Click here to Skip to main content
15,892,809 members
Please Sign up or sign in to vote.
0.00/5 (No votes)
I'm trying to implement a Reinforcement Learning Agent for the game Lights Out which is specified here:
Programming Problems and Competitions :: HackerRank[^]

The code so far: GitHub - BugsBuggy/RL-LightsOut: Run the code in agent.py[^]

The problem is: the agent is not converging towards a policy. It is not learning anything. Does anyone have an idea why it does not learn anything?

The algorithm I tried to use for estimating the value of a state with a Neural Network for non-linear function approximation can be gathered from :
Sutton & Barto page 198
http://incompleteideas.net/book/bookdraft2017nov5.pdf[^]


I'm sure you're learning something too if you look into the project.

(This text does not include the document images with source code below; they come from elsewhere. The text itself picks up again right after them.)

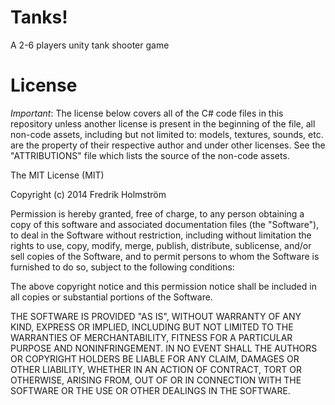 # Tanks!
A 2-6 players unity tank shooter game

# License
*Important*: The license below covers all of the C# code files in this repository unless another license is present in the beginning of the file, all non-code assets, including but not limited to: models, textures, sounds, etc. are the property of their respective author and under other licenses. See the "ATTRIBUTIONS" file which lists the source of the non-code assets.

The MIT License (MIT)

Copyright (c) 2014 Fredrik Holmström

Permission is hereby granted, free of charge, to any person obtaining a copy of this software and associated documentation files (the "Software"), to deal in the Software without restriction, including without limitation the rights to use, copy, modify, merge, publish, distribute, sublicense, and/or sell copies of the Software, and to permit persons to whom the Software is furnished to do so, subject to the following conditions:

The above copyright notice and this permission notice shall be included in all copies or substantial portions of the Software.

THE SOFTWARE IS PROVIDED "AS IS", WITHOUT WARRANTY OF ANY KIND, EXPRESS OR IMPLIED, INCLUDING BUT NOT LIMITED TO THE WARRANTIES OF MERCHANTABILITY, FITNESS FOR A PARTICULAR PURPOSE AND NONINFRINGEMENT. IN NO EVENT SHALL THE AUTHORS OR COPYRIGHT HOLDERS BE LIABLE FOR ANY CLAIM, DAMAGES OR OTHER LIABILITY, WHETHER IN AN ACTION OF CONTRACT, TORT OR OTHERWISE, ARISING FROM, OUT OF OR IN CONNECTION WITH THE SOFTWARE OR THE USE OR OTHER DEALINGS IN THE SOFTWARE.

Thanks and PS: I'm new to Reinforcement Learning

What I have tried:

And I tried to implement a neural network as a function approximator that estimates the value for every action that could possibly be taken.
Furthermore a few details:
The action is chosen randomly with probability epsilon and with probability 1-epsilon the argmax of all possible actions is chosen.
The reward structure is defined as follows:
The agent gets the reward -1 if if makes any move that is valid and does not lead to a terminal state. If the agent makes a move that leads to a terminal state it gets the reward 100. If it makes a non valid move which is not possible, because the agent only looks at possible moves the agent gets a reward of -300. This could be added later to let the agent learn by itself which moves are possible.
The agent tries to learn by playing against itself, by simulating the opponent with random moves and treating the result as feedback from the environment. To evaluate the performance the agent plays 100 games against an opponent with random moves after every 500 games it plays against itself.
Posted
Updated 19-Apr-18 7:01am
v3

This content, along with any associated source code and files, is licensed under The Code Project Open License (CPOL)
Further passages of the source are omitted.